Contemporary witness Franz-Jürgen Lehmkuhl

Sunny and shady sides in the GDR protective strip

Franz-Jürgen Lehmkuhl

born on 16.09.1951 in Konau

Childhood in the protective strip of the border

German audio file – Please scroll down for the English text version

The border fortification

Escape thoughts

The turning point

Childhood in the protective strip of the border

We had an excellent childhood. My sister and I, we grew up with my parents on the farm. My parents had run a very functional farm.

Chronologically, we got a car in 1957, I had a motorbike at 16 and a riding horse at 14, and my parents always made sure we were well off, that was the sunny side of our lives.
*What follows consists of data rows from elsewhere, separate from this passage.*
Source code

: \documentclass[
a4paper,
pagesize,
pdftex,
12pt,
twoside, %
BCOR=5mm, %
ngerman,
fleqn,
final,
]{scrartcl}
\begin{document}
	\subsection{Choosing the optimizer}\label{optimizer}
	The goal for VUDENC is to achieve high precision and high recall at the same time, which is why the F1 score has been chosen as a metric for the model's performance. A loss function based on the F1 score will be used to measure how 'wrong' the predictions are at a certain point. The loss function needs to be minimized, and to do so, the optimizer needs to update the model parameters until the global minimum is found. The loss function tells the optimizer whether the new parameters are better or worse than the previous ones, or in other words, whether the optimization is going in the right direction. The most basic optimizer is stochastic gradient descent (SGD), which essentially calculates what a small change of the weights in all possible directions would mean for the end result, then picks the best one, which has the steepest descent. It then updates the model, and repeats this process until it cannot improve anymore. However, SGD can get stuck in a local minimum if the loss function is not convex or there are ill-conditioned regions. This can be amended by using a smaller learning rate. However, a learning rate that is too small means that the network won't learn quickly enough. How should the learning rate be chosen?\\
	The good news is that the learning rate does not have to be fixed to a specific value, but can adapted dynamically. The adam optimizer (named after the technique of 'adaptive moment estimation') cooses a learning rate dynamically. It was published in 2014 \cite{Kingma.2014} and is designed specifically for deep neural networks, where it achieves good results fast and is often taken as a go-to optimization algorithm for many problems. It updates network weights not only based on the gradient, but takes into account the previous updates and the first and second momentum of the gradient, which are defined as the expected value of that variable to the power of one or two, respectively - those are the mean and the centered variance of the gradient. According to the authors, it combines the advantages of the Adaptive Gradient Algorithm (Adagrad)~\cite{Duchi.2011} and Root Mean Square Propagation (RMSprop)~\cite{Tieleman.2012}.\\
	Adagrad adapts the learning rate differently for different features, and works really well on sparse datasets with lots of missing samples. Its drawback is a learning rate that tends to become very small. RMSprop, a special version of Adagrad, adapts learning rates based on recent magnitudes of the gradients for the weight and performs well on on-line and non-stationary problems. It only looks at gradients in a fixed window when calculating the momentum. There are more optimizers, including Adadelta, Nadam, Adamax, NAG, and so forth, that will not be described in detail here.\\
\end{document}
The shadow was the other, of course we have experienced that a child’s leg, for example, we once came home sometime after the official curfew of my father’s friends and were stopped right in front of our yard and then were not allowed to enter our property and then my father got very angry and then told the organ: “And the children come to bed, they don’t stay here sitting in the car!”

My parents then had to stand in front of the courtyard from 11 a.m. until 5 a.m. waiting to be allowed into the house, but in between, my mother was allowed to put us to bed.

And that is actually how it has always developed. The border was not as it was generally imagined. The border grew very, very slowly.

When we went to school, we weren’t allowed to say that my parents didn’t watch “aktuelle Kamera”, but the “Tagesschau”.When we went to confirmation classes, we weren’t necessarily allowed to talk about it.I was baptised, I was confirmed and I am still in church today.

It was a constant conversation, we always had to make sure that nothing was said about West German television.

There were people everywhere, for whom I even have understanding today, who walked around in front of the windows and obeyed. Those were the ones who fell for the things of socialism.

The border fortification

But the next fence was built along the dunes, with three big rolls of wire, and yes, that wasn’t so scary for us.
It was still easy to crawl through, and that’s what we did as children.

And the gates – I had to herd cows with my sisters and we brought in hay there and I bathed in the Elbe there, although it was forbidden “who knows how”.

My mother wasn’t always so afraid. For example, as children we were put on the hay cart because my grandparents from the west, on the west side of the Elbe, were standing so that they could see us. We were held up on the hay cart.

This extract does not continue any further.